A foundational voice in Chicana feminism, she gave literary power to the intersections of race, gender, and sexuality.
Cherríe Moraga emerged from the cultural ferment of the 1970s as a writer who refused to split her identity into pieces. Born in Los Angeles to a Mexican mother and an Anglo father, she navigated the complex terrain of mixed heritage, a journey that would fuel her life's work. Her co-editorship of the groundbreaking anthology 'This Bridge Called My Back: Writings by Radical Women of Color' in 1981 was a seismic event, creating a new space for voices that feminism and civil rights movements had often marginalized. As a playwright, essayist, and poet, Moraga has consistently centered the lives of Chicana and Indigenous women, exploring themes of family, sexuality, and political resistance with unflinching honesty. Her academic career, most notably at the University of California, Santa Barbara, has been a platform for mentoring generations of scholars and artists, ensuring that the bridge she helped build continues to carry traffic.
1946–1964
The largest generation in history at the time. Shaped by postwar prosperity, the Vietnam War, the sexual revolution, and Watergate. They questioned every institution their parents built — then ran them.

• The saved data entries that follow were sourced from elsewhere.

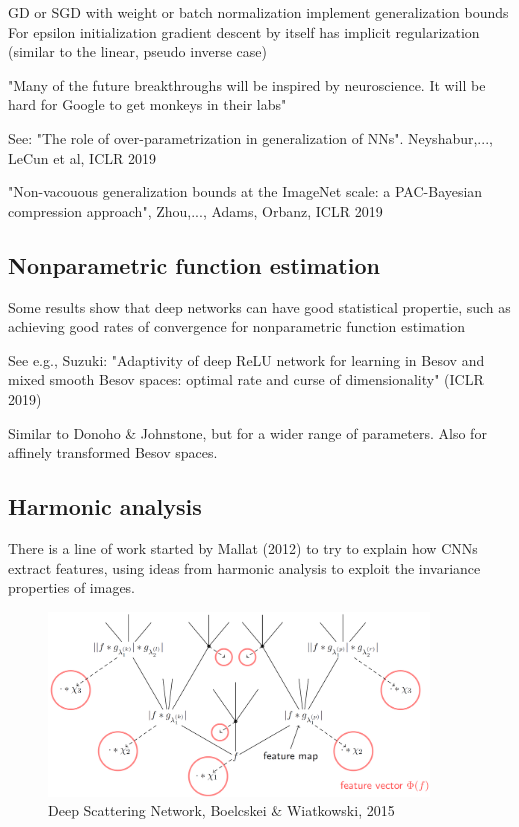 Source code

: \documentclass[english]{article}
\begin{document}
GD or SGD with weight or batch normalization implement generalization bounds For epsilon initialization gradient descent by itself has implicit regularization (similar to the linear, pseudo inverse case)

"Many of the future breakthroughs will be inspired by neuroscience. It will be hard for Google to get monkeys in their labs"

\eenum

\item See: "The role of over-parametrization in generalization of NNs". Neyshabur,..., LeCun et al, ICLR 2019

"Non-vacouous generalization bounds at the ImageNet scale: a PAC-Bayesian compression approach", Zhou,..., Adams, Orbanz, ICLR 2019
\eenum



\subsection{Nonparametric function estimation}


\benum
\item Some results show that deep networks can have good statistical propertie, such as achieving good rates of convergence for nonparametric function estimation

See e.g., Suzuki: "Adaptivity of deep ReLU network for learning in Besov and mixed smooth Besov spaces: optimal rate and curse of dimensionality" (ICLR 2019)

Similar to Donoho \& Johnstone, but for a wider range of parameters. Also for affinely transformed Besov spaces.

\eenum 

\subsection{Harmonic analysis}

There is a line of work started by Mallat (2012) to try to explain how CNNs extract features, using ideas from harmonic analysis to exploit the invariance properties of images. 

\begin{figure}
  \centering
  \includegraphics[width=0.9\textwidth]{s.png}
  \caption{Deep Scattering Network, Boelcskei \& Wiatkowski, 2015}
  \label{dsn}
\end{figure}
\end{document}
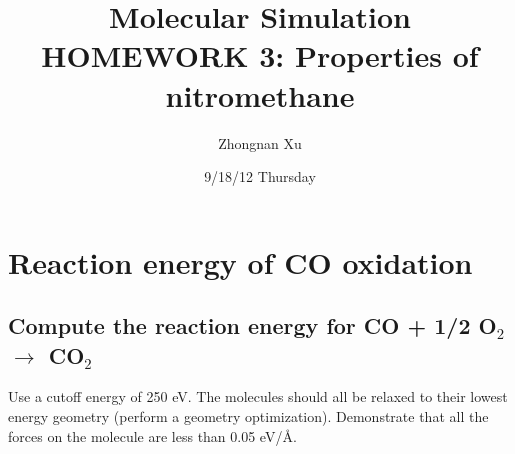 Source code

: \documentclass[11pt]{article}
\title{Molecular Simulation HOMEWORK 3: Properties of nitromethane}
\author{Zhongnan Xu}
\date{9/18/12 Thursday}
\begin{document}
\maketitle

\setcounter{tocdepth}{3}
\tableofcontents
\vspace*{1cm}


\section{Reaction energy of CO oxidation}
\label{sec-1}
\subsection{Compute the reaction energy for CO + 1/2 O$_{2}$ $\rightarrow$ CO$_{2}$}
\label{sec-1-1}
\label{rxn-energy}

Use a cutoff energy of 250 eV. The molecules should all be relaxed to their lowest energy geometry (perform a geometry optimization). Demonstrate that all the forces on the molecule are less than 0.05 eV/\AA{}.
\end{document}
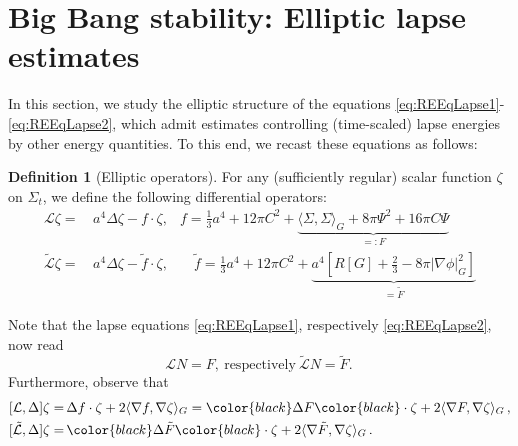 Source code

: \documentclass[11pt,leqno,textwidth=10cm]{amsart}
\numberwithin{equation}{section}
\theoremstyle{definition}
\newtheorem{definition}{Definition}[section]
\theoremstyle{plain}
\newcommand{\1}{\mathbbm{1}}
\renewcommand{\L}{\mathcal{L}}
\newcommand{\Ric}{\text{\normalfont{Ric}}}
\newcommand{\Lap}{\Delta}
\newcommand{\Ltilde}{\tilde{\L}}
\newcommand{\change}[1]{\color{black}#1\color{black}}
\begin{document}
\section{Big Bang stability: Elliptic lapse estimates}\label{sec:lapse}

In this section, we study the elliptic structure of the equations \eqref{eq:REEqLapse1}-\eqref{eq:REEqLapse2}, which admit estimates controlling (time-scaled) lapse energies by other energy quantities. To this end, we recast these equations as follows:


\begin{definition}[Elliptic operators] For any (sufficiently regular) scalar function $\zeta$ on $\Sigma_t$, we define the following differential operators:
\begin{subequations}
\begin{align}
\L \zeta=&\,a^4\Lap \zeta-f\cdot \zeta,&f=\frac13a^4+12\pi C^2+\underbrace{\langle\Sigma,\Sigma\rangle_G+8\pi\Psi^2+16\pi C\Psi}_{=:F} \\
\Ltilde \zeta=&\,a^4\Lap\zeta-\tilde{f}\cdot\zeta,&\quad \tilde{f}=\frac13a^4+12\pi C^2+\underbrace{a^4\left[R[G]+\frac23-8\pi\lvert\nabla\phi\rvert^2_G\right]}_{=\tilde{F}}
\end{align}
\end{subequations}
\end{definition}
\noindent Note that the lapse equations \eqref{eq:REEqLapse1}, respectively \eqref{eq:REEqLapse2}, now read
\begin{equation}\label{eq:lapse-with-op}
\L N=F,\ \text{respectively}\ \Ltilde N=\tilde{F}.\,
\end{equation}
Furthermore, observe that
\begin{subequations}
\begin{align}
\label{eq:[L,Lap]}[\L,\Lap]\zeta=&\,\Lap f\cdot\zeta+2\langle\nabla f,\nabla\zeta\rangle_G=\change{\Lap F}\cdot\zeta+2\langle\nabla F,\nabla\zeta\rangle_G\,,\\
\label{eq:[Ltilde,Lap]}[\Ltilde,\Lap]\zeta=&\,\change{\Lap \tilde{F}}\cdot\zeta+2\langle\nabla \tilde{F},\nabla\zeta\rangle_G\,.
\end{align}
\end{subequations}
\end{document}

Cherríe was born in 1952, placing them squarely in the Baby Boomers. The events that shaped this generation — postwar prosperity, civil rights, Vietnam, and the counterculture — shaped the world they entered and the choices available to them.
The biggest hits of 1952
#1 Movie
The Greatest Show on Earth
Best Picture
The Greatest Show on Earth
#1 TV Show
I Love Lucy
The world at every milestone
Queen Elizabeth II ascends the throne
Sputnik launches the Space Age
US sends combat troops to Vietnam
Martin Luther King Jr. and Robert Kennedy assassinated
First Earth Day; The Beatles break up
US withdraws from Vietnam; Roe v. Wade decided
Michael Jackson releases Thriller
LA riots after Rodney King verdict
Euro currency enters circulation
Curiosity rover lands on Mars; Sandy Hook shooting
Russia invades Ukraine; Queen Elizabeth II dies
Her godmother was the celebrated Chicana novelist and activist, Helena María Viramontes.
She initially pursued a career in theater before turning fully to writing and activism.
Moraga has described her writing process as an act of 'cultural archaeology' for her Mexican heritage.
“I am a woman with a foot in both worlds; and I refuse the split. I feel the necessity for dialogue. Sometimes I feel it urgently.”